From the moment we take our first step on our healing path, the course is never a straight line.
For every step forward, we take two steps back. This is because as we evolve as conscious beings, every single part of ourselves, our bodies, our awareness must evolve along with us. So while our minds may grasp a concept, our hearts (as in our emotional center) may not have learned what it needs, or our physical bodies may need time to catch up, or it may be that the lesson hasn’t reached our spiritual body because our emotions haven’t yet healed.
That’s why, while it seems we may have learned what we’ve needed, we may end up going back to that situation or relationship or person for yet another lesson. It’s not because we’re dense or stupid, but it may be that we don’t have every piece of wisdom needed to be able to move forward and jump into the next growth opportunity.
The key to moving through these loops as quickly as possible is to go inside. The more internal work we do, as in the more we access our emotional and therefore spiritual bodies to heal, the more able it is to facilitate healing in our other bodies and accelerate our growth.
Going within is one of the most challenging steps to undergo in our evolution because it is new and unfamiliar for many of us.
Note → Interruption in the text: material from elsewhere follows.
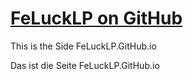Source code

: # [FeLuckLP on GitHub](http://github.FeLuck.de/)
This is the Side FeLuckLP.GitHub.io

Das ist die Seite FeLuckLP.GitHub.io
When we choose to enter ourselves this way and experience what for many may be experienced as the “Dark Night of the Soul”, it allows us to see ourselves in a way that we cannot through the filter of our minds. This can be truly painful because we’re forced to work through those layers of perceived imperfections that our egos have been protecting us from seeing. In order to burn out those layers, we may confront ourselves through anger or deep emotional purging. We may want to lash out in blame or bitter disappointment.
Whatever we experience and however we feel this is how it is to be for us. There is no judging or questioning our emotions. Allowing them is the most effective way to release them and divest ourselves of the ego layers we no longer need. And the less we need to operate from our egos, the stronger our relationship can be to ourselves and others.